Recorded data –
########
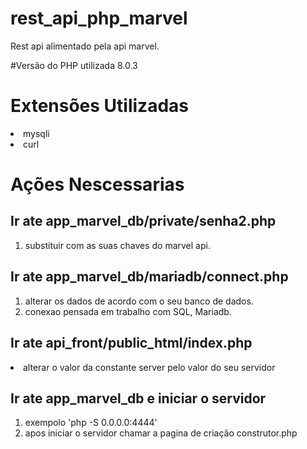 # rest_api_php_marvel
 Rest api alimentado pela api marvel.
 
#Versão do PHP utilizada 8.0.3

<h1> Extensões Utilizadas</h1>
<li>mysqli
<li>curl


<h1> Ações Nescessarias </h1>
 
 <h2>Ir ate app_marvel_db/private/senha2.php </h2>
 <ol>
<li>substituir com as suas chaves do marvel api.</li>
 </ol>

<h2>Ir ate app_marvel_db/mariadb/connect.php</h2>
 <ol>
 <li>alterar os dados de acordo com o seu banco de dados.</li>
 <li>conexao pensada em trabalho com SQL, Mariadb.</li>
 </ol>

<h2>Ir ate api_front/public_html/index.php</h2>
  <li>alterar o valor da constante server pelo valor do seu servidor</li>
  </ol>
  
<h2>Ir ate app_marvel_db e iniciar o servidor</h2>
<ol>
   <li>exempolo  'php -S 0.0.0.0:4444'</li>
 <li> apos iniciar o servidor chamar a pagina de criação construtor.php</li></ol>
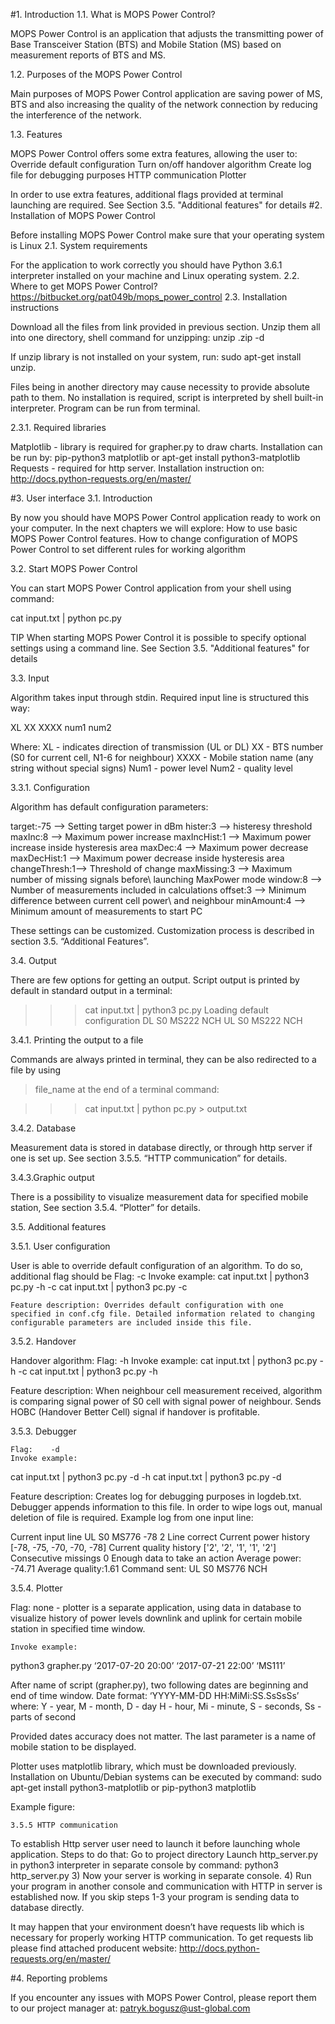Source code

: #1. Introduction
1.1. What is MOPS Power Control?

MOPS Power Control is an application that adjusts the transmitting power of Base Transceiver Station (BTS) and Mobile Station (MS) based on measurement reports of BTS and MS.

1.2.  Purposes of the MOPS Power Control

Main purposes of MOPS Power Control application are saving power of MS, BTS and also increasing the quality of the network connection by reducing the interference of the network.

1.3. Features

MOPS Power Control offers some extra features, allowing the user to:
Override default configuration
Turn on/off handover algorithm
Create log file for debugging purposes
HTTP communication
Plotter

In order to use extra features, additional flags provided at terminal launching are required. See Section 3.5. "Additional features" for details
#2. Installation of MOPS Power Control

Before installing MOPS Power Control make sure that your operating system is Linux
2.1. System requirements

For the application to work correctly you should have Python 3.6.1 interpreter installed on your machine and Linux operating system.
2.2. Where to get MOPS Power Control?
https://bitbucket.org/pat049b/mops_power_control
2.3. Installation instructions

Download all the files from link provided in previous section. Unzip them all into one directory, shell command for unzipping:
unzip <file name>.zip -d <directory>

If unzip library is not installed on your system, run:
sudo apt-get install unzip.

Files  being in another directory may cause necessity to provide absolute path to them.
No installation is required, script is interpreted by shell built-in interpreter. Program can be run from terminal.

2.3.1. Required libraries

Matplotlib - library is required for grapher.py to draw charts. Installation can be run by:
pip-python3 matplotlib
or
apt-get install python3-matplotlib
Requests -  required for http server. Installation instruction on: http://docs.python-requests.org/en/master/

#3. User interface
3.1. Introduction

By now you should have MOPS Power Control application ready to work on your computer. In the next chapters we will explore:
How to use basic MOPS Power Control features.
How to change configuration of MOPS Power Control to set different rules for working algorithm

3.2. Start MOPS Power Control

You can start MOPS Power Control application from your shell using command:

cat input.txt | python pc.py

TIP
When starting MOPS Power Control it is possible to specify optional settings using a command line. See Section 3.5. "Additional features" for details

3.3. Input

Algorithm takes input through stdin. Required input line is structured this way:

XL	XX	XXXX	num1	num2

Where:
XL - indicates direction of transmission (UL or DL)
XX - BTS number (S0 for current cell, N1-6 for neighbour)
XXXX - Mobile station name (any string without special signs)
Num1 - power level
Num2 - quality level

3.3.1. Configuration

Algorithm has default configuration parameters:

target:-75    --> Setting target power in dBm
hister:3      --> histeresy threshold
maxInc:8      --> Maximum power increase
maxIncHist:1  --> Maximum power increase inside hysteresis area
maxDec:4      --> Maximum power decrease
maxDecHist:1  --> Maximum power decrease inside hysteresis area
changeThresh:1--> Threshold of change
maxMissing:3  --> Maximum number of missing signals before\ launching MaxPower mode
window:8      --> Number of measurements included in calculations
offset:3      --> Minimum difference between current cell power\ and neighbour
minAmount:4   --> Minimum amount of measurements to start PC

These settings can be customized. Customization process is described in section                3.5. “Additional Features”.

3.4. Output

There are few options for getting an output. Script output is printed by default in standard output in a terminal:

>>> cat input.txt | python3 pc.py
Loading default configuration
DL    S0      MS222    NCH
UL    S0      MS222    NCH


3.4.1. Printing the output to a file

Commands are always printed in terminal, they can be also redirected to a file by using
> file_name at the end of a terminal command:

>>> cat input.txt | python pc.py > output.txt

3.4.2. Database


Measurement data is stored in database directly, or through http server if one is set up. See section 3.5.5. “HTTP communication” for details.

3.4.3.Graphic output

There is a possibility to visualize measurement data for specified mobile station, See section 3.5.4. “Plotter” for details.

3.5. Additional features

3.5.1. User configuration

User is able to override default configuration of an algorithm. To do so, additional flag should be
	Flag:    -c
	Invoke example:
cat input.txt | python3 pc.py -h -c
cat input.txt | python3 pc.py -c

	Feature description: Overrides default configuration with one specified in conf.cfg file. Detailed information related to changing configurable parameters are included inside this file.

3.5.2. Handover

Handover algorithm:
Flag:    -h
	Invoke example:
cat input.txt | python3 pc.py -h -c
cat input.txt | python3 pc.py -h

Feature description: When neighbour cell measurement received, algorithm is comparing signal power of S0 cell with signal power of neighbour. Sends HOBC (Handover Better Cell) signal if handover is profitable.

3.5.3. Debugger

	Flag:    -d
	Invoke example:
cat input.txt | python3 pc.py -d -h
cat input.txt | python3 pc.py -d

Feature description: Creates log for debugging purposes in logdeb.txt. Debugger appends information to this file. In order to wipe logs out, manual deletion of file is required. Example log from one input line:

Current input line  UL S0 MS776 -78 2
Line correct
Current power history [-78, -75, -70, -70, -78]
Current quality history ['2', '2', '1', '1', '2']
Consecutive missings 0
Enough data to take an action
Average power: -74.71
Average quality:1.61
Command sent: UL   S0 MS776  NCH

3.5.4. Plotter

Flag: none - plotter is a separate application, using data in database to visualize history of power levels downlink and uplink for certain mobile station in specified time window.

	Invoke example:
python3 grapher.py ‘2017-07-20 20:00’ ‘2017-07-21 22:00’ ‘MS111’

After name of script (grapher.py), two following dates are beginning and end of time window.
Date format: ‘YYYY-MM-DD HH:MiMi:SS.SsSsSs’ where:
	Y - year, M - month, D - day
H - hour, Mi - minute, S - seconds, Ss - parts of second

Provided dates accuracy does not matter.
The last parameter is a name of mobile station to be displayed.

Plotter uses matplotlib library, which must be downloaded previously. Installation on
Ubuntu/Debian systems can be executed by command:
sudo apt-get install python3-matplotlib or
pip-python3 matplotlib

Example figure:


	3.5.5 HTTP communication

To establish Http server user need to launch it before launching whole application.
Steps to do that:
Go to project directory
Launch http_server.py in python3 interpreter in separate console by command:
		python3 http_server.py
	      3)  Now your server is working in separate console.
	      4)  Run your program in another console and communication with HTTP in server is established now. If you skip steps 1-3 your program is sending data to database directly.

It may happen that your environment doesn’t have requests lib which is necessary for properly working HTTP communication. To get requests lib please find attached producent website: http://docs.python-requests.org/en/master/

#4. Reporting problems

If you encounter any issues with MOPS Power Control, please report them to our project manager at: patryk.bogusz@ust-global.com




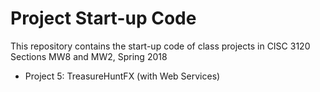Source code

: # Project Start-up Code

This repository contains the start-up code of class projects in
CISC 3120 Sections MW8 and MW2, Spring 2018


- Project 5: TreasureHuntFX (with Web Services)


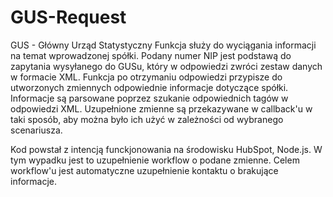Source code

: # GUS-Request

GUS - Główny Urząd Statystyczny
Funkcja służy do wyciągania informacji na temat wprowadzonej spółki.
Podany numer NIP jest podstawą do zapytania wysyłanego do GUSu, który w odpowiedzi zwróci zestaw danych w formacie XML.
Funkcja po otrzymaniu odpowiedzi przypisze do utworzonych zmiennych odpowiednie informacje dotyczące spółki.
Informacje są parsowane poprzez szukanie odpowiednich tagów w odpowiedzi XML.
Uzupełnione zmienne są przekazywane w callback'u w taki sposób, aby można było ich użyć w zależności od wybranego scenariusza. 

Kod powstał z intencją funckjonowania na środowisku HubSpot, Node.js.
W tym wypadku jest to uzupełnienie workflow o podane zmienne. 
Celem workflow'u jest automatyczne uzupełnienie kontaktu o brakujące informacje.
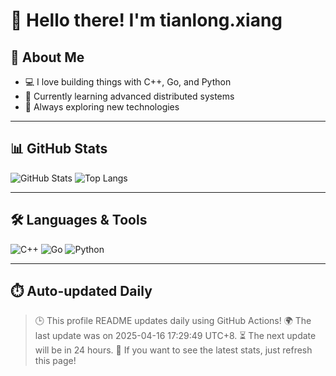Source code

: # 👋 Hello there! I'm tianlong.xiang

## 🧠 About Me

- 💻 I love building things with C++, Go, and Python
- 🌱 Currently learning advanced distributed systems
- 🚀 Always exploring new technologies

---

## 📊 GitHub Stats

![GitHub Stats](https://github-readme-stats.vercel.app/api?username=ttf248&show_icons=true&theme=tokyonight&count_private=true&hide=stars)
![Top Langs](https://github-readme-stats.vercel.app/api/top-langs/?username=ttf248&layout=compact&theme=tokyonight)

---

## 🛠️ Languages & Tools

![C++](https://img.shields.io/badge/C++-00599C?logo=c%2b%2b&logoColor=white&style=for-the-badge)
![Go](https://img.shields.io/badge/Go-00ADD8?logo=go&logoColor=white&style=for-the-badge)
![Python](https://img.shields.io/badge/Python-3776AB?logo=python&logoColor=white&style=for-the-badge)

---

## ⏱️ Auto-updated Daily

> 🕒 This profile README updates daily using GitHub Actions!
> 🌍 The last update was on 2025-04-16 17:29:49 UTC+8.
> ⏳ The next update will be in 24 hours.
> 🔄 If you want to see the latest stats, just refresh this page!
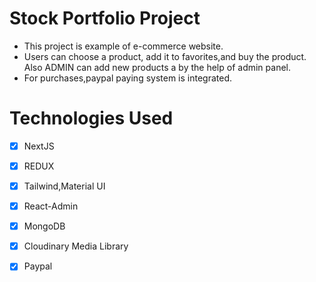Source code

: # Stock Portfolio Project

- This project is example of e-commerce website.
- Users can choose a product, add it to favorites,and buy the product. Also ADMIN can add new products a by the help of admin panel.
- For purchases,paypal paying system is integrated.

# Technologies Used
 - [x] NextJS
 - [x] REDUX 
 - [x] Tailwind,Material UI
 - [x] React-Admin
 - [x] MongoDB
 - [x] Cloudinary Media Library
 - [x] Paypal 


 

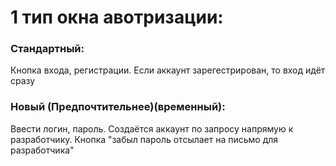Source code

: # 1 тип окна авотризации:

### Стандартный: 
Кнопка входа, регистрации. Если аккаунт зарегестрирован, то вход идёт сразу

### Новый (Предпочтительнее)(временный):
Ввести логин, пароль. Создаётся аккаунт по запросу напрямую к разработчику. Кнопка "забыл пароль отсылает на письмо для разработчика"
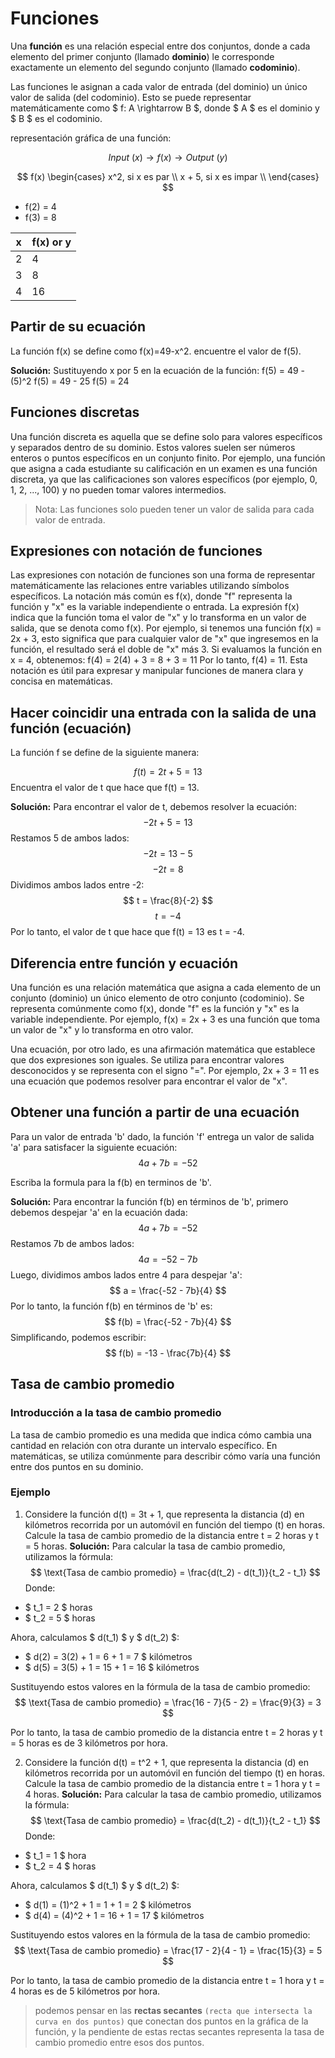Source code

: # Funciones
Una **función** es una relación especial entre dos conjuntos, donde a cada elemento del primer conjunto (llamado **dominio**) le corresponde exactamente un elemento del segundo conjunto (llamado **codominio**).

Las funciones le asignan a cada valor de entrada (del dominio) un único valor de salida (del codominio). Esto se puede representar matemáticamente como $ f: A \rightarrow B $, donde $ A $ es el dominio y $ B $ es el codominio.

representación gráfica de una función:

$$ Input \ (x) \rightarrow f(x) \rightarrow Output \ (y) $$

$$ f(x) \begin{cases}
x^2, si x es par \\
x + 5, si x es impar \\
\end{cases} $$

- f(2) = 4
- f(3) = 8

| x | f(x) or y |
|---|------|
| 2 | 4    |
| 3 | 8    |
| 4 | 16   |

## Partir de su ecuación
La función f(x) se define como f(x)=49-x^2. encuentre el valor de f(5).

**Solución:**
Sustituyendo x por 5 en la ecuación de la función:
f(5) = 49 - (5)^2
f(5) = 49 - 25
f(5) = 24

## Funciones discretas
Una función discreta es aquella que se define solo para valores específicos y separados dentro de su dominio. Estos valores suelen ser números enteros o puntos específicos en un conjunto finito. Por ejemplo, una función que asigna a cada estudiante su calificación en un examen es una función discreta, ya que las calificaciones son valores específicos (por ejemplo, 0, 1, 2, ..., 100) y no pueden tomar valores intermedios.

> Nota: Las funciones solo pueden tener un valor de salida para cada valor de entrada.

## Expresiones con notación de funciones
Las expresiones con notación de funciones son una forma de representar matemáticamente las relaciones entre variables utilizando símbolos específicos. La notación más común es f(x), donde "f" representa la función y "x" es la variable independiente o entrada. La expresión f(x) indica que la función toma el valor de "x" y lo transforma en un valor de salida, que se denota como f(x).
Por ejemplo, si tenemos una función f(x) = 2x + 3, esto significa que para cualquier valor de "x" que ingresemos en la función, el resultado será el doble de "x" más 3. Si evaluamos la función en x = 4, obtenemos:
f(4) = 2(4) + 3 = 8 + 3 = 11
Por lo tanto, f(4) = 11. Esta notación es útil para expresar y manipular funciones de manera clara y concisa en matemáticas.

## Hacer coincidir una entrada con la salida de una función (ecuación)

La función f se define de la siguiente manera:

$$ f(t) = 2t + 5 = 13 $$
Encuentra el valor de t que hace que f(t) = 13.

**Solución:**
Para encontrar el valor de t, debemos resolver la ecuación:
$$ -2t + 5 = 13 $$
Restamos 5 de ambos lados:
$$ -2t = 13 - 5 $$
$$ -2t = 8 $$
Dividimos ambos lados entre -2:
$$ t = \frac{8}{-2} $$
$$ t = -4 $$
Por lo tanto, el valor de t que hace que f(t) = 13 es t = -4.

## Diferencia entre función y ecuación
Una función es una relación matemática que asigna a cada elemento de un conjunto (dominio) un único elemento de otro conjunto (codominio). Se representa comúnmente como f(x), donde "f" es la función y "x" es la variable independiente. Por ejemplo, f(x) = 2x + 3 es una función que toma un valor de "x" y lo transforma en otro valor.

Una ecuación, por otro lado, es una afirmación matemática que establece que dos expresiones son iguales. Se utiliza para encontrar valores desconocidos y se representa con el signo "=". Por ejemplo, 2x + 3 = 11 es una ecuación que podemos resolver para encontrar el valor de "x".

## Obtener una función a partir de una ecuación
Para un valor de entrada 'b' dado, la función 'f' entrega un valor de salida 'a' para satisfacer la siguiente ecuación:
$$ 4a + 7b = -52 $$

Escriba la formula para la f(b) en terminos de 'b'.

**Solución:**
Para encontrar la función f(b) en términos de 'b', primero debemos despejar 'a' en la ecuación dada:
$$ 4a + 7b = -52 $$
Restamos 7b de ambos lados:
$$ 4a = -52 - 7b $$
Luego, dividimos ambos lados entre 4 para despejar 'a':
$$ a = \frac{-52 - 7b}{4} $$
Por lo tanto, la función f(b) en términos de 'b' es:
$$ f(b) = \frac{-52 - 7b}{4} $$
Simplificando, podemos escribir:
$$ f(b) = -13 - \frac{7b}{4} $$

## Tasa de cambio promedio

### Introducción a la tasa de cambio promedio
La tasa de cambio promedio es una medida que indica cómo cambia una cantidad en relación con otra durante un intervalo específico. En matemáticas, se utiliza comúnmente para describir cómo varía una función entre dos puntos en su dominio.

### Ejemplo
1. Considere la función d(t) = 3t + 1, que representa la distancia (d) en kilómetros recorrida por un automóvil en función del tiempo (t) en horas. Calcule la tasa de cambio promedio de la distancia entre t = 2 horas y t = 5 horas.
**Solución:**
Para calcular la tasa de cambio promedio, utilizamos la fórmula:
$$ \text{Tasa de cambio promedio} = \frac{d(t_2) - d(t_1)}{t_2 - t_1} $$
Donde:
- $ t_1 = 2 $ horas
- $ t_2 = 5 $ horas

Ahora, calculamos $ d(t_1) $ y $ d(t_2) $:
- $ d(2) = 3(2) + 1 = 6 + 1 = 7 $ kilómetros
- $ d(5) = 3(5) + 1 = 15 + 1 = 16 $ kilómetros

Sustituyendo estos valores en la fórmula de la tasa de cambio promedio:
$$ \text{Tasa de cambio promedio} = \frac{16 - 7}{5 - 2} = \frac{9}{3} = 3 $$

Por lo tanto, la tasa de cambio promedio de la distancia entre t = 2 horas y t = 5 horas es de 3 kilómetros por hora.

2. Considere la función d(t) = t^2 + 1, que representa la distancia (d) en kilómetros recorrida por un automóvil en función del tiempo (t) en horas. Calcule la tasa de cambio promedio de la distancia entre t = 1 hora y t = 4 horas.
**Solución:**
Para calcular la tasa de cambio promedio, utilizamos la fórmula:
$$ \text{Tasa de cambio promedio} = \frac{d(t_2) - d(t_1)}{t_2 - t_1} $$
Donde:
- $ t_1 = 1 $ hora
- $ t_2 = 4 $ horas

Ahora, calculamos $ d(t_1) $ y $ d(t_2) $:
- $ d(1) = (1)^2 + 1 = 1 + 1 = 2 $ kilómetros
- $ d(4) = (4)^2 + 1 = 16 + 1 = 17 $ kilómetros

Sustituyendo estos valores en la fórmula de la tasa de cambio promedio:
$$ \text{Tasa de cambio promedio} = \frac{17 - 2}{4 - 1} = \frac{15}{3} = 5 $$

Por lo tanto, la tasa de cambio promedio de la distancia entre t = 1 hora y t = 4 horas es de 5 kilómetros por hora.

> podemos pensar en las **rectas secantes** `(recta que intersecta la curva en dos puntos)` que conectan dos puntos en la gráfica de la función, y la pendiente de estas rectas secantes representa la tasa de cambio promedio entre esos dos puntos.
########
Print, without alteration, only the lines above between the one holding "Command sent: UL" and the one holding "Provided dates accuracy does not matter.", inclusive.

Command sent: UL   S0 MS776  NCH

3.5.4. Plotter

Flag: none - plotter is a separate application, using data in database to visualize history of power levels downlink and uplink for certain mobile station in specified time window.

	Invoke example:
python3 grapher.py ‘2017-07-20 20:00’ ‘2017-07-21 22:00’ ‘MS111’

After name of script (grapher.py), two following dates are beginning and end of time window.
Date format: ‘YYYY-MM-DD HH:MiMi:SS.SsSsSs’ where:
	Y - year, M - month, D - day
H - hour, Mi - minute, S - seconds, Ss - parts of second

Provided dates accuracy does not matter.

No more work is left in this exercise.